If the box is paginated,
the line grid is restarted on each page;
since line boxes cannot be fragmented,
no page begins with the bottom part of a line's grid.
Issue: The names of these values is currently up for debate.
Current suggestions for ''match-parent''
include ''match-parent'' and ''normal'';
those for ''create'' include ''create'' and ''new''.
The original proposal for line grids
allowed an element to create a named grid.
This property could still be extended to do this in the future.
Issue: Håkon points out that
there might be a need to have line grids aligned
to the page box rather than the page content box.
The current proposal has no way to switch between the two.

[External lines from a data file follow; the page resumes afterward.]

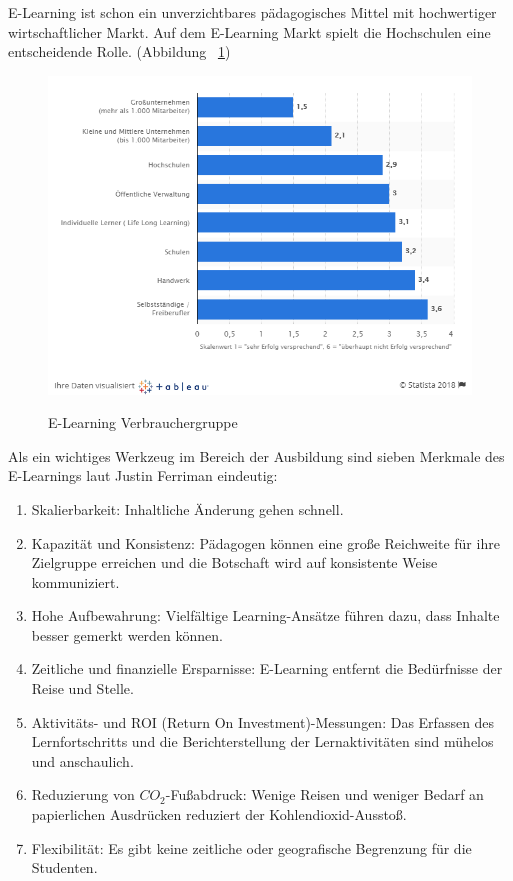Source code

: E-Learning ist schon ein unverzichtbares pädagogisches Mittel mit hochwertiger wirtschaftlicher Markt. Auf dem E-Learning Markt spielt die Hochschulen eine entscheidende Rolle. (Abbildung ~\ref{fig:zielgruppe})

\begin{figure}[ht]
\vspace*{1em}
\centering
\caption[E-Learning Verbrauchergruppe]{E-Learning Verbrauchergruppe}
\includegraphics[width=\textwidth]{images/zielgruppe.png}
\label{fig:zielgruppe} 
\end{figure}

Als ein wichtiges Werkzeug im Bereich der Ausbildung sind sieben Merkmale des E-Learnings laut Justin Ferriman \citep{6} eindeutig:

\begin{enumerate}
\item Skalierbarkeit: Inhaltliche Änderung gehen schnell. 
\item Kapazität und Konsistenz: Pädagogen können eine große Reichweite für ihre Zielgruppe erreichen und die Botschaft wird auf konsistente Weise kommuniziert.
\item Hohe Aufbewahrung: Vielfältige Learning-Ansätze führen dazu, dass Inhalte besser gemerkt werden können.
\item Zeitliche und finanzielle Ersparnisse: E-Learning entfernt die Bedürfnisse der Reise und Stelle.
\item Aktivitäts- und ROI (Return On Investment)-Messungen: Das Erfassen des Lernfortschritts und die Berichterstellung der Lernaktivitäten sind mühelos und anschaulich.
\item Reduzierung von $CO_{2}$-Fußabdruck: Wenige Reisen und weniger Bedarf an papierlichen Ausdrücken reduziert der Kohlendioxid-Ausstoß.
\item Flexibilität: Es gibt keine zeitliche oder geografische Begrenzung für die Studenten.
\end{enumerate}\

There might need to be an offset
for more complicated designs.
How to set this offset is problematic:
usually it's not a fixed length,
but the distance to clear some header content.

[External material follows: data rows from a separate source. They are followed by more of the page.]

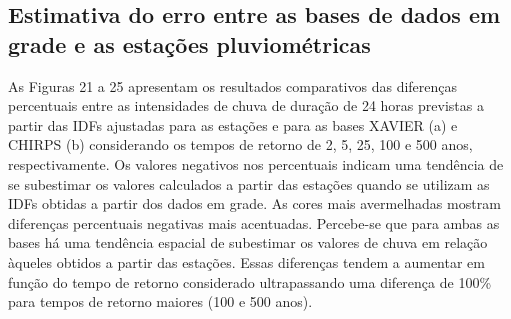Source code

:\documentclass[
]{agujournal2019}
\begin{document}
\subsection{Estimativa do erro entre as bases de dados em grade e as
estações
pluviométricas}\label{estimativa-do-erro-entre-as-bases-de-dados-em-grade-e-as-estauxe7uxf5es-pluviomuxe9tricas-1}

As Figuras 21 a 25 apresentam os resultados comparativos das diferenças
percentuais entre as intensidades de chuva de duração de 24 horas
previstas a partir das IDFs ajustadas para as estações e para as bases
XAVIER (a) e CHIRPS (b) considerando os tempos de retorno de 2, 5, 25,
100 e 500 anos, respectivamente. Os valores negativos nos percentuais
indicam uma tendência de se subestimar os valores calculados a partir
das estações quando se utilizam as IDFs obtidas a partir dos dados em
grade. As cores mais avermelhadas mostram diferenças percentuais
negativas mais acentuadas. Percebe-se que para ambas as bases há uma
tendência espacial de subestimar os valores de chuva em relação àqueles
obtidos a partir das estações. Essas diferenças tendem a aumentar em
função do tempo de retorno considerado ultrapassando uma diferença de
100\% para tempos de retorno maiores (100 e 500 anos).
\end{document}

This could be added to a later level of line-grid.
Snapping to a Grid
Snapping Line Boxes: the 'line-snap' property
Name: line-snap
Value: none | baseline | contain
Initial: none
Applies to: all elements
Inherited: yes
Animatable: no
Percentages: N/A
Media: visual
Computed Value: as specified
This property applies to all the line boxes
directly contained by the element,
and, when not none,
causes each line box to shift
(usually downward, possibly by zero)
until it snaps to the line grid
specified by 'line-grid'.
(The unshifted position is the position that
would be determined by normal line stacking rules,
with consideration of any new controls
defined by other modules such as [[CSS3LINE]].)
Shifting line boxes in this way affects layout –
it is not merely a display translation.
If a line box is shifted downward,
then subsequent line boxes will be laid out
using the new shifted position as input
to their line stacking rules.
Values have the following meanings:
none
Line boxes do not snap to the grid; they stack normally.
baseline
The dominant baseline snaps with the matching baseline on the
line grid applying to the element.
contain
Two baselines are used to align the line box: the line box is
snapped so that its central baseline (halfway between the
text-over and text-under baselines) is centered between
one of the line grid's text-over baselines and a subsequent
(but not necessarily consecutive) text-under baseline.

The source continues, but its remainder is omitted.